IN THE HIGH COURT OF FIJI
AT LAUTOKA
CIVIL JURISDICTION


ACTION NO. HBC0110 OF 1998


BETWEEN:


AIR TERMINAL SERVICES [FIJI] LIMITED
PLAINTIFF


AND:


FIJI DAILY POST COMPANY LIMITED
1ST DEFENDANT


JALE MOALA
2ND DEFENDANT


Mr M S Sahu Khan for the Plaintiff
No appearance for the Defendant


Date of Hearing: 11 July 2005
Date of Judgment: 22 July 2005


JUDGMENT OF FINNIGAN J


This is an action for defamation. The Plaintiff pleads publication on 10 January 1998 of an item in the Daily Post, a newspaper with a large circulation throughout Fiji which at the time was owned by the 1st Defendant and edited by the 2nd Defendant. The Plaintiff pleads that by reason of the publication the Plaintiff had been injured in its credit and reputation and had been brought into public scandal, odium, contempt and damage. It seeks exemplary damages of $100,000.00 for malicious, unfounded, mischievous and defamatory allegations. A prayer for an injunction was included, but the seven-year lapse has proved it unnecessary, and at the hearing before me it was abandoned by Counsel.


The Defendants filed, through Counsel, a statement of defence which admitted the essential pleaded facts but denied that the words complained of bore or were understood to bear any of the meanings alleged for them and denied that the Plaintiff had suffered damage. It pleaded further that the content of the article was fair comment and was not defamatory or malicious to the Plaintiff, and consisted of the truth which was published without malice upon a matter of public interest.


On 12 August 1998 Counsel for both parties appeared and consented to an order for discovery and inspection of documents. Thereafter the Defendant has taken no further part in the proceedings. The matter was called before me on 18 April 2005 on Notice, but only Counsel for the Plaintiff appeared. Counsel advised that the Plaintiff actively seeks a hearing and that the Defendants had had 4 reminders. I thereupon set the matter down for hearing on 11 July 2005.

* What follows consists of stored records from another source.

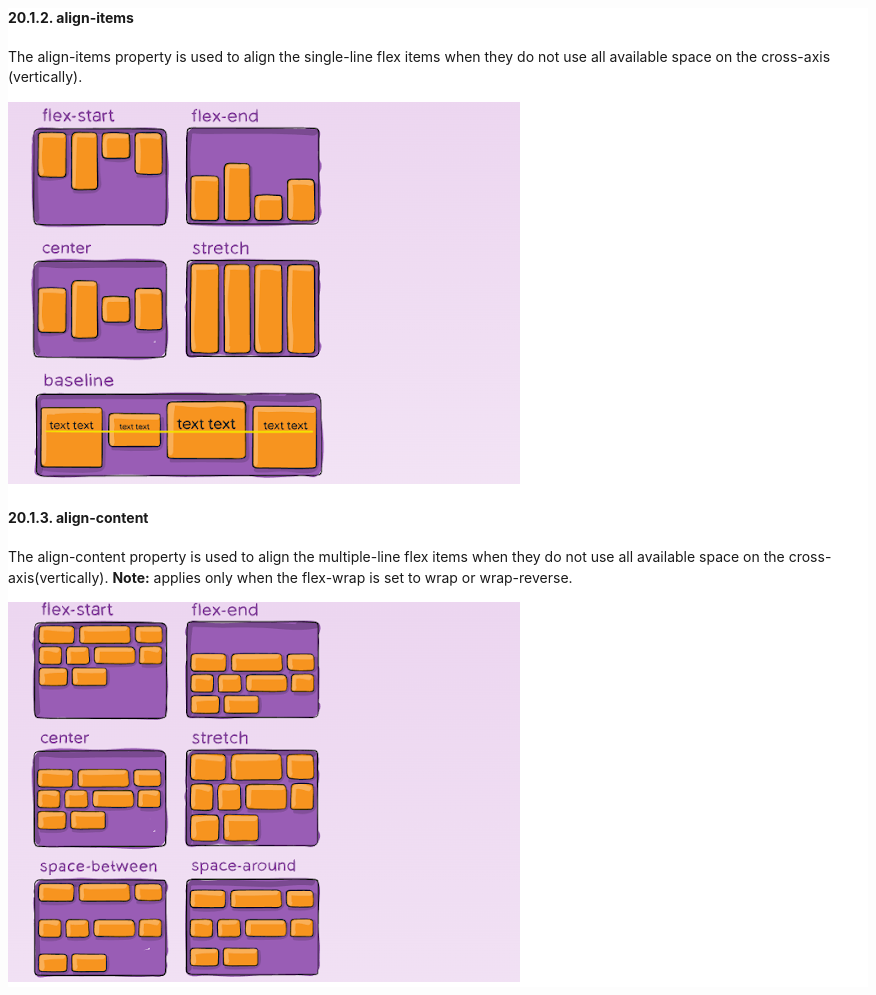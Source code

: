 #### 20.1.2. align-items
The align-items property is used to align the single-line flex items when they do not use all available space on the cross-axis (vertically).

![](./assets/images/align-item.png)

#### 20.1.3. align-content
The align-content property is used to align the multiple-line flex items when they do not use all available space on the cross-axis(vertically).
**Note:** applies only when the flex-wrap is set to wrap or wrap-reverse. 

![](./assets/images/align-content.png)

On that day I heard the evidence of Mr Alifereti Malo the Chief Executive Officer of the Plaintiff. He said and I accept that the Plaintiff does all the ground handling activities for aircraft at Nadi International Airport. It deals with all aspects of handling aeroplanes, including passengers, baggage, cargo, catering and documentation. In particular the Plaintiff is responsible for preparation of what is called the load sheet which is one of the last documents put aboard an aircraft before departure and which the captain of the aircraft must sign. This load sheet states precisely the weights of various components that have been put aboard the aircraft and without it the captain cannot calculate such details of the flight as the amount of fuel to take aboard.


He told me and I accept that every month the Plaintiff services a large number of aircraft, presently between 340 and [at peak times] 470. It services freighters that re-fuel at Nadi International Airport on-route to Sydney, he mentioned Federal Express. It services also international airlines such as Qantas, Air New Zealand and Polynesian Airlines.

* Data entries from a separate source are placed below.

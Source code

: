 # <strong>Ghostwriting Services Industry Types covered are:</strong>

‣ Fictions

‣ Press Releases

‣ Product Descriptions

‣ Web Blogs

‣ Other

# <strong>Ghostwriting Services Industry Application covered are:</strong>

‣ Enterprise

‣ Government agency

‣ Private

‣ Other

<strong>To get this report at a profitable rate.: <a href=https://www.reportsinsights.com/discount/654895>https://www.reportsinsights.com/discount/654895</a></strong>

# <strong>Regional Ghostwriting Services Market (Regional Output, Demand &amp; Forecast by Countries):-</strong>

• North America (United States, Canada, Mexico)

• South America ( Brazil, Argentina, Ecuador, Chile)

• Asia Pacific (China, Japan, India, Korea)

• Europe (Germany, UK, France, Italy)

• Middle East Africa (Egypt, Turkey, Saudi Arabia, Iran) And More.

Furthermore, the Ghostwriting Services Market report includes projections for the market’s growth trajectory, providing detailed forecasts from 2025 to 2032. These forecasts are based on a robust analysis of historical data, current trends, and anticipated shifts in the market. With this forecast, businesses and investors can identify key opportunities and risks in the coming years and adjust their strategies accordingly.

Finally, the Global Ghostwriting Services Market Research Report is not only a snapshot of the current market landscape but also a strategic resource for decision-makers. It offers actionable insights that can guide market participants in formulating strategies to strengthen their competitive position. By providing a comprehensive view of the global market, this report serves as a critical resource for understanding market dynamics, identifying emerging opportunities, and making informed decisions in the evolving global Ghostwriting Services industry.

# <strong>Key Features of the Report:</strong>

Passengers’ baggage is taken in at a counter by an agent who is under supervision of a supervisor. Passengers to the Americas are allowed two pieces of luggage with a weight limitation and passengers to Australasia are allowed either 30 kilograms or 20 kilograms per person.

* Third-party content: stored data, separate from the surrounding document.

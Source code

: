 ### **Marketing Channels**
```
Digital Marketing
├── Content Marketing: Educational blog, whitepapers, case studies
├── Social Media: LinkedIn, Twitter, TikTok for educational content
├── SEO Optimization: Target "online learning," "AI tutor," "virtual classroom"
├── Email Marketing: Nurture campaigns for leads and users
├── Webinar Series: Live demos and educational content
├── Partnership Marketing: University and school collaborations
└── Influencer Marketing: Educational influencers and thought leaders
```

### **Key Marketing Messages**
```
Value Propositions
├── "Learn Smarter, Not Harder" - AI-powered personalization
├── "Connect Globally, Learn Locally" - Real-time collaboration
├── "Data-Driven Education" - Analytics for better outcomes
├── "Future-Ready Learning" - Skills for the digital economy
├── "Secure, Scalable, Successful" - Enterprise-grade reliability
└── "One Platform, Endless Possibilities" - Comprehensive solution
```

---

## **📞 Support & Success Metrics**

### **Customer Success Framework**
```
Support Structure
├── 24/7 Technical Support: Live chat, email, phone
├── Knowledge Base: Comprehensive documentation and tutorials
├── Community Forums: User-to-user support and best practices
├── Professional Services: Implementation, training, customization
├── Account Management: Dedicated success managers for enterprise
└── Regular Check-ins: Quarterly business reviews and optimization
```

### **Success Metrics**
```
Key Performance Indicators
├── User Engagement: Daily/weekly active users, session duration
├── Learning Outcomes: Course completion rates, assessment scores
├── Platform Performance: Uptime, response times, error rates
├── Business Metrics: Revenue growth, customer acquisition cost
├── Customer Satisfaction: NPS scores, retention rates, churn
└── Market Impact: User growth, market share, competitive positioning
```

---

He told me the Plaintiff investigated the allegations before publication and told the Defendants that there was no truth in the story.


Publication of the article complained of, as pleaded, has been admitted and it was that version which was read to the Court. I now set it out here;


The passenger, who had flown to the City of Angels on Air Pacific has implicated a Nadi Airport-based Air Terminal Services employee whom he said had asked him to take 20 cartons of yaqona to the US”. A source said Mr Ali told US authorities that he was asked by an ATS traffic agent to take the yaqona to Los Angeles Airport where he would [be] met and the consignment taken off him. “Mr Ali said the yaqona was sent by an ATS traffic agent known simply as “SK” or “KS”, the source said. Mr Ali allegedly told Los Angeles authorities the ATS traffic agent had cleared all the cartons along with his personal luggage much before other passengers had arrived to check-in for Flight FJ 810. Air Pacific acting Chief Executive Ramendra Narayan confirmed that a consignment of yaqona was sent on flight FJ810 to Los Angeles last Saturday”


The witness said that the claimed quantity of yaqona amounted to a commercial quantity and that therefore the published item was claiming a breach of Customs Regulations as well as FAA Regulations which I take to be international aviation regulations. He said it inferred that the weight had not been recorded and that therefore there was an error in the load sheet on which the Captain based his calculations. He said that Civil Aviation officials read the story, suspected them of doing wrong things and investigated them. The Plaintiff itself made enquiry of the Manager and of every single staff member in the department concerned and received anonymous denials. He said the Civil Aviation officials also did that, because they are the regulating authorities.


About damage suffered, he gave evidence that some of the airlines expressed a concern about safety but more particularly about losing revenue from their excess baggage charges. He said some major airlines felt that the Plaintiff was not to be trusted. Smaller airlines questioned the credibility of the Plaintiff’s counter staff.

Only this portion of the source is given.